TASK: From the first line to the last, write out the records exactly.

RECORDS TO PROCESS:
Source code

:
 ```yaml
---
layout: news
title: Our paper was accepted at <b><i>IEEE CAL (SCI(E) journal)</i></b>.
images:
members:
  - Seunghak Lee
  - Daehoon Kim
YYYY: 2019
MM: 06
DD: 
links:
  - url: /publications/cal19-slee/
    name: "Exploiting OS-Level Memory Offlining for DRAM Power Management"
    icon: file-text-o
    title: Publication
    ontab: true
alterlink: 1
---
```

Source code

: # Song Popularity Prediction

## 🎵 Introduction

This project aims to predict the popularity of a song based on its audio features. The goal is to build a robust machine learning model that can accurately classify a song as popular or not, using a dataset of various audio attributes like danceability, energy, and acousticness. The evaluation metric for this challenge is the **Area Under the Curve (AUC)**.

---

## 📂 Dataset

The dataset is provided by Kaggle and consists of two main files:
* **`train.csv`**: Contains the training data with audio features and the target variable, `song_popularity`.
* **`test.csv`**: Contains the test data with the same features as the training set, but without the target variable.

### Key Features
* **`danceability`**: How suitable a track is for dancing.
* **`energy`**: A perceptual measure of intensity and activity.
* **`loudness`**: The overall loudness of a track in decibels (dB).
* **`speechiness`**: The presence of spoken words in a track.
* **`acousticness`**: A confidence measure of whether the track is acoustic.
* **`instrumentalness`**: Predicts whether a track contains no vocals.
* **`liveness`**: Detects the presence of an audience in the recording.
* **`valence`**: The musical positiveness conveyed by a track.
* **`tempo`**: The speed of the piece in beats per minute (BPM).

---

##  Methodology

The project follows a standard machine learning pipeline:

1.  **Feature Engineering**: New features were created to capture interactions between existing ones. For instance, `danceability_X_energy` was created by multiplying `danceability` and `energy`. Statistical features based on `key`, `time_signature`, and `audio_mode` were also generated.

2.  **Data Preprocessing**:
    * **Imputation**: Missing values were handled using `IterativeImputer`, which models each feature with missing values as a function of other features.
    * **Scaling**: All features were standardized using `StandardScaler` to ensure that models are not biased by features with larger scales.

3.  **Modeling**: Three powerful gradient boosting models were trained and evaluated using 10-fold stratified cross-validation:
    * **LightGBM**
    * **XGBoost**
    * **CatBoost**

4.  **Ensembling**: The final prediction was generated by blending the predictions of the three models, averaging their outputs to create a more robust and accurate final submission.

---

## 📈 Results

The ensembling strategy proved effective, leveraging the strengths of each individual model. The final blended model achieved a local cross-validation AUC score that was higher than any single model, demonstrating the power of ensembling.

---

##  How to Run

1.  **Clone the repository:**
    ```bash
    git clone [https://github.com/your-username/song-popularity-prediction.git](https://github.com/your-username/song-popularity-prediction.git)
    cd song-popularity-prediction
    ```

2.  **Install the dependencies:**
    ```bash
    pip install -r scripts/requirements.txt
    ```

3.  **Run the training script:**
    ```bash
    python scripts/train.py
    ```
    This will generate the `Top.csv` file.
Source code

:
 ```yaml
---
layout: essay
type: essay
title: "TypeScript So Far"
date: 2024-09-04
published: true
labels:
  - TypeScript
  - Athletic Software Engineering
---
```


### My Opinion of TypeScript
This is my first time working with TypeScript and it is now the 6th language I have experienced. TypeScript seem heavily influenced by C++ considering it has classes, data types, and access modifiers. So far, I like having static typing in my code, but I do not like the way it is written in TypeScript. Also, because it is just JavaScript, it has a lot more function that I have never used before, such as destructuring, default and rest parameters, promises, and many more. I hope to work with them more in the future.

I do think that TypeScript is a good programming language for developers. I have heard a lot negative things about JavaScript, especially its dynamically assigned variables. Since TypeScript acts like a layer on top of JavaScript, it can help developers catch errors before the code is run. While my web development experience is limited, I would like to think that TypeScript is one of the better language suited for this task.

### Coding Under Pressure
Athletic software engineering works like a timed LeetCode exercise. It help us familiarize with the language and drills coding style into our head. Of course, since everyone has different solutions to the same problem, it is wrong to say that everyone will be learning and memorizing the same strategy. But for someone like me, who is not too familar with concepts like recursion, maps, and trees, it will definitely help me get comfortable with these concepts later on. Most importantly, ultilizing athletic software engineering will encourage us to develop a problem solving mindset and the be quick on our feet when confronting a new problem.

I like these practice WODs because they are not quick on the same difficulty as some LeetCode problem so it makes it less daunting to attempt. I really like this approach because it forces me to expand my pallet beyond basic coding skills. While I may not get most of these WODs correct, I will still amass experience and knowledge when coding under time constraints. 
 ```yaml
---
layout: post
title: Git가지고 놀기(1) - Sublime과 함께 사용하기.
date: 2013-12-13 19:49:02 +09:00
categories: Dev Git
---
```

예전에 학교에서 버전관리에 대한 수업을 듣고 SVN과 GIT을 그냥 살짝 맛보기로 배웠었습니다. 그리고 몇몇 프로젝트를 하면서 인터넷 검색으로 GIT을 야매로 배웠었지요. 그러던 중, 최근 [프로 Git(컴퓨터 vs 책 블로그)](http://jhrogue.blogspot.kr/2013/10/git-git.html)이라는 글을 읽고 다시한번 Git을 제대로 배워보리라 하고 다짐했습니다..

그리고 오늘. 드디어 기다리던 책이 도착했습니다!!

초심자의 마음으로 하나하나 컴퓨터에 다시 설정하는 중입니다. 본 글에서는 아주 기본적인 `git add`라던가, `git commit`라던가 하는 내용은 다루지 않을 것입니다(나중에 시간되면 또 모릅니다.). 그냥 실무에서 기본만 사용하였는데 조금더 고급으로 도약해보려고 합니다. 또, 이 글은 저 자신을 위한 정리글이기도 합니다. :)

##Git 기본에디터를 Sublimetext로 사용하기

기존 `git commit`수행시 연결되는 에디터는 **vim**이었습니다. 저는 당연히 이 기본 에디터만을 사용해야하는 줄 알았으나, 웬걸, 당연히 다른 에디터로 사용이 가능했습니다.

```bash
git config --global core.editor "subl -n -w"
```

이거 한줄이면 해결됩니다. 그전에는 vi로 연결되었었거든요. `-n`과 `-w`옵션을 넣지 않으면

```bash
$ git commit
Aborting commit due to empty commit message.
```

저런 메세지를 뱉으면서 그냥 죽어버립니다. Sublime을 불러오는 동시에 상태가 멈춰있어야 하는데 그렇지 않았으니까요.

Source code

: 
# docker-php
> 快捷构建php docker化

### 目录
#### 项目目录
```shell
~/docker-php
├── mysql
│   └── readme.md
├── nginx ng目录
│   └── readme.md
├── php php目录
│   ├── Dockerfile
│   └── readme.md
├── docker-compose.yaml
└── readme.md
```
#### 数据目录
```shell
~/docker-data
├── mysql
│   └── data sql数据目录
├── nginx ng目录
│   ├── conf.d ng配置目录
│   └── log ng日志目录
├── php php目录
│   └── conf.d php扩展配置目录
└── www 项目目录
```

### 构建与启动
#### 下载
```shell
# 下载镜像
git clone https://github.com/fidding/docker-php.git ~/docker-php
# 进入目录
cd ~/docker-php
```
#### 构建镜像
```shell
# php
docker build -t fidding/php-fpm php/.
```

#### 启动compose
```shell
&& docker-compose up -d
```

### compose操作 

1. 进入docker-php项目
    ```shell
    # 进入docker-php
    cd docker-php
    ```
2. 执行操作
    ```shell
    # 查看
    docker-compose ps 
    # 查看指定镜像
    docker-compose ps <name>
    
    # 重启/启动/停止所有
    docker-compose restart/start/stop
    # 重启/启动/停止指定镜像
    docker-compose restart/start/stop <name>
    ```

ANSWER BOX:
Source code

:
 ```yaml
---
layout: news
title: Our paper was accepted at <b><i>IEEE CAL (SCI(E) journal)</i></b>.
images:
members:
  - Seunghak Lee
  - Daehoon Kim
YYYY: 2019
MM: 06
DD: 
links:
  - url: /publications/cal19-slee/
    name: "Exploiting OS-Level Memory Offlining for DRAM Power Management"
    icon: file-text-o
    title: Publication
    ontab: true
alterlink: 1
---
```

Source code

: # Song Popularity Prediction

## 🎵 Introduction

This project aims to predict the popularity of a song based on its audio features. The goal is to build a robust machine learning model that can accurately classify a song as popular or not, using a dataset of various audio attributes like danceability, energy, and acousticness. The evaluation metric for this challenge is the **Area Under the Curve (AUC)**.

---

## 📂 Dataset

The dataset is provided by Kaggle and consists of two main files:
* **`train.csv`**: Contains the training data with audio features and the target variable, `song_popularity`.
* **`test.csv`**: Contains the test data with the same features as the training set, but without the target variable.

### Key Features
* **`danceability`**: How suitable a track is for dancing.
* **`energy`**: A perceptual measure of intensity and activity.
* **`loudness`**: The overall loudness of a track in decibels (dB).
* **`speechiness`**: The presence of spoken words in a track.
* **`acousticness`**: A confidence measure of whether the track is acoustic.
* **`instrumentalness`**: Predicts whether a track contains no vocals.
* **`liveness`**: Detects the presence of an audience in the recording.
* **`valence`**: The musical positiveness conveyed by a track.
* **`tempo`**: The speed of the piece in beats per minute (BPM).

---

##  Methodology

The project follows a standard machine learning pipeline:

1.  **Feature Engineering**: New features were created to capture interactions between existing ones. For instance, `danceability_X_energy` was created by multiplying `danceability` and `energy`. Statistical features based on `key`, `time_signature`, and `audio_mode` were also generated.

2.  **Data Preprocessing**:
    * **Imputation**: Missing values were handled using `IterativeImputer`, which models each feature with missing values as a function of other features.
    * **Scaling**: All features were standardized using `StandardScaler` to ensure that models are not biased by features with larger scales.

3.  **Modeling**: Three powerful gradient boosting models were trained and evaluated using 10-fold stratified cross-validation:
    * **LightGBM**
    * **XGBoost**
    * **CatBoost**

4.  **Ensembling**: The final prediction was generated by blending the predictions of the three models, averaging their outputs to create a more robust and accurate final submission.

---

## 📈 Results

The ensembling strategy proved effective, leveraging the strengths of each individual model. The final blended model achieved a local cross-validation AUC score that was higher than any single model, demonstrating the power of ensembling.

---

##  How to Run

1.  **Clone the repository:**
    ```bash
    git clone [https://github.com/your-username/song-popularity-prediction.git](https://github.com/your-username/song-popularity-prediction.git)
    cd song-popularity-prediction
    ```

2.  **Install the dependencies:**
    ```bash
    pip install -r scripts/requirements.txt
    ```

3.  **Run the training script:**
    ```bash
    python scripts/train.py
    ```
    This will generate the `Top.csv` file.
Source code

:
 ```yaml
---
layout: essay
type: essay
title: "TypeScript So Far"
date: 2024-09-04
published: true
labels:
  - TypeScript
  - Athletic Software Engineering
---
```


### My Opinion of TypeScript
This is my first time working with TypeScript and it is now the 6th language I have experienced. TypeScript seem heavily influenced by C++ considering it has classes, data types, and access modifiers. So far, I like having static typing in my code, but I do not like the way it is written in TypeScript. Also, because it is just JavaScript, it has a lot more function that I have never used before, such as destructuring, default and rest parameters, promises, and many more. I hope to work with them more in the future.

I do think that TypeScript is a good programming language for developers. I have heard a lot negative things about JavaScript, especially its dynamically assigned variables. Since TypeScript acts like a layer on top of JavaScript, it can help developers catch errors before the code is run. While my web development experience is limited, I would like to think that TypeScript is one of the better language suited for this task.

### Coding Under Pressure
Athletic software engineering works like a timed LeetCode exercise. It help us familiarize with the language and drills coding style into our head. Of course, since everyone has different solutions to the same problem, it is wrong to say that everyone will be learning and memorizing the same strategy. But for someone like me, who is not too familar with concepts like recursion, maps, and trees, it will definitely help me get comfortable with these concepts later on. Most importantly, ultilizing athletic software engineering will encourage us to develop a problem solving mindset and the be quick on our feet when confronting a new problem.

I like these practice WODs because they are not quick on the same difficulty as some LeetCode problem so it makes it less daunting to attempt. I really like this approach because it forces me to expand my pallet beyond basic coding skills. While I may not get most of these WODs correct, I will still amass experience and knowledge when coding under time constraints. 
 ```yaml
---
layout: post
title: Git가지고 놀기(1) - Sublime과 함께 사용하기.
date: 2013-12-13 19:49:02 +09:00
categories: Dev Git
---
```

예전에 학교에서 버전관리에 대한 수업을 듣고 SVN과 GIT을 그냥 살짝 맛보기로 배웠었습니다. 그리고 몇몇 프로젝트를 하면서 인터넷 검색으로 GIT을 야매로 배웠었지요. 그러던 중, 최근 [프로 Git(컴퓨터 vs 책 블로그)](http://jhrogue.blogspot.kr/2013/10/git-git.html)이라는 글을 읽고 다시한번 Git을 제대로 배워보리라 하고 다짐했습니다..

그리고 오늘. 드디어 기다리던 책이 도착했습니다!!

초심자의 마음으로 하나하나 컴퓨터에 다시 설정하는 중입니다. 본 글에서는 아주 기본적인 `git add`라던가, `git commit`라던가 하는 내용은 다루지 않을 것입니다(나중에 시간되면 또 모릅니다.). 그냥 실무에서 기본만 사용하였는데 조금더 고급으로 도약해보려고 합니다. 또, 이 글은 저 자신을 위한 정리글이기도 합니다. :)

##Git 기본에디터를 Sublimetext로 사용하기

기존 `git commit`수행시 연결되는 에디터는 **vim**이었습니다. 저는 당연히 이 기본 에디터만을 사용해야하는 줄 알았으나, 웬걸, 당연히 다른 에디터로 사용이 가능했습니다.

```bash
git config --global core.editor "subl -n -w"
```

이거 한줄이면 해결됩니다. 그전에는 vi로 연결되었었거든요. `-n`과 `-w`옵션을 넣지 않으면

```bash
$ git commit
Aborting commit due to empty commit message.
```

저런 메세지를 뱉으면서 그냥 죽어버립니다. Sublime을 불러오는 동시에 상태가 멈춰있어야 하는데 그렇지 않았으니까요.

Source code

: 
# docker-php
> 快捷构建php docker化

### 目录
#### 项目目录
```shell
~/docker-php
├── mysql
│   └── readme.md
├── nginx ng目录
│   └── readme.md
├── php php目录
│   ├── Dockerfile
│   └── readme.md
├── docker-compose.yaml
└── readme.md
```
#### 数据目录
```shell
~/docker-data
├── mysql
│   └── data sql数据目录
├── nginx ng目录
│   ├── conf.d ng配置目录
│   └── log ng日志目录
├── php php目录
│   └── conf.d php扩展配置目录
└── www 项目目录
```

### 构建与启动
#### 下载
```shell
# 下载镜像
git clone https://github.com/fidding/docker-php.git ~/docker-php
# 进入目录
cd ~/docker-php
```
#### 构建镜像
```shell
# php
docker build -t fidding/php-fpm php/.
```

#### 启动compose
```shell
&& docker-compose up -d
```

### compose操作 

1. 进入docker-php项目
    ```shell
    # 进入docker-php
    cd docker-php
    ```
2. 执行操作
    ```shell
    # 查看
    docker-compose ps 
    # 查看指定镜像
    docker-compose ps <name>
    
    # 重启/启动/停止所有
    docker-compose restart/start/stop
    # 重启/启动/停止指定镜像
    docker-compose restart/start/stop <name>
    ```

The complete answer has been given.